The part I'd underline for anyone copying this: even the best run needed a hand on the wheel. Mid-run on the 91,874-line deletion, watching the diff balloon, the steer was — roughly — "you're making a lot of changes; test the build, what you already did, commit and push if no regressions" (Ch 43). That's not a footnote on the autonomy story. That is the autonomy story: the loop was good, and it still needed a human telling it to checkpoint.

No closing framework. Both vendors will leapfrog each other again before this page needs a rewrite — they shipped frontier models a day apart this cycle, and the tier list stays the live ranking so this page doesn't have to. What won't move: two shifts beat one agent with both, the contracts live in files the agents read, and the only door to main is a person. Staff accordingly.

FAQ

Is Codex better than Claude Code?

"Better at what" is the only honest framing. Codex wins tight contracts — given this trace, produce this diff: incident response from logs, regression catching, mechanical doc updates. Claude Code wins fuzzy ones — architecture, multi-hour features, pushback on the prompt itself. The live ranking lives on the tier list, not on this page — and on it Claude Code is S-tier and Codex is A-tier, doing different jobs.

Can I use Claude Code and Codex together on the same repo?

Yes — that's the recommended setup, not a workaround. Both agents read one .mcp.json and one CLAUDE.md, so there's no second source of truth to drift. Since May 2026 the same SKILL.md file fires in both CLIs. Three rules keep them apart: branch protection on main, file ownership written into CLAUDE.md, and no agent ever merges its own PR.

Is Codex cheaper than Claude Code?

Both seats land in the same $200-300/month shape as of early 2026 — verify on the vendors' pricing pages, those numbers move quarterly. The real costs are usage-shaped: one night-shift repo ran roughly $180/month in Codex API tokens against ~30 PRs and 60 Sentry triages; one big Codex refactor burned 46% of a week's usage; Claude Code burns 3-10 billion tokens a month across a portfolio. If you run both, the second seat is the cheap one — same repo, same MCPs, the marginal cost is the model bill.

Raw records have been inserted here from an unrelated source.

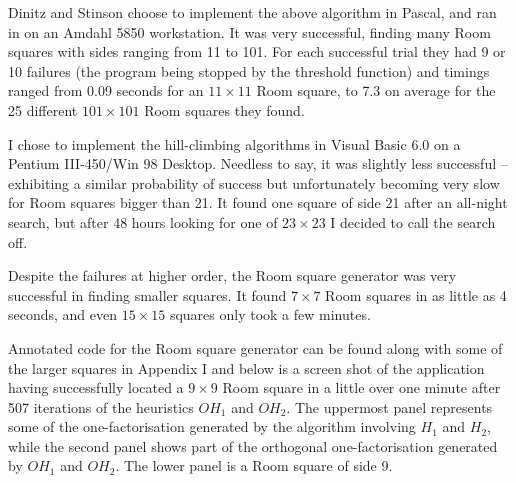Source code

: Dinitz and Stinson choose to implement the above algorithm in Pascal, and ran in on an Amdahl 5850 workstation.
It was very successful, finding many Room squares with sides ranging from 11 to 101.
For each successful trial they had 9 or 10 failures (the program being stopped by the threshold function) and timings ranged from 0.09 seconds for an $11 \times 11$ Room square, to 7.3 on average for the 25 different $101 \times 101$ Room squares they found.

I chose to implement the hill-climbing algorithms in Visual Basic 6.0 on a Pentium III-450/Win 98 Desktop.
Needless to say, it was slightly less successful – exhibiting a similar probability of success but unfortunately becoming very slow for Room squares bigger than 21.
It found one square of side 21 after an all-night search, but after 48 hours looking for one of $23 \times 23$ I decided to call the search off.

Despite the failures at higher order, the Room square generator was very successful in finding smaller squares.
It found $7 \times 7$ Room squares in as little as 4 seconds, and even $15 \times 15$ squares only took a few minutes.

Annotated code for the Room square generator can be found along with some of the larger squares in Appendix I and below is a screen shot of the application having successfully located a $9 \times 9$ Room square in a little over one minute after 507 iterations of the heuristics $OH_1$ and $OH_2$.
The uppermost panel represents some of the one-factorisation generated by the algorithm involving $H_1$ and $H_2$, while the second panel shows part of the orthogonal one-factorisation generated by $OH_1$ and $OH_2$.
The lower panel is a Room square of side 9.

Does Codex support Claude Code skills?

Since May 2026, yes — Codex CLI uses the same SKILL.md format as Claude Code: same frontmatter, same trigger phrases, same directory layout. Write the skill once and either agent can fire it. The receipt: a ~90-line deal-watcher skill that runs from Codex at 3 AM and from a Claude Code session at 9 AM, one file, two CLIs.

Should I switch from Claude Code to Codex (or back)?

Switching is usually the wrong frame — the failure stories on this page all come from giving one agent both shifts, not from picking the wrong vendor. If you can only run one, match it to your workload's contract-tightness: mostly tight, signal-driven fixes favor Codex; mostly fuzzy, opinionated builds favor Claude Code. The leaderboard is the last input, not the first.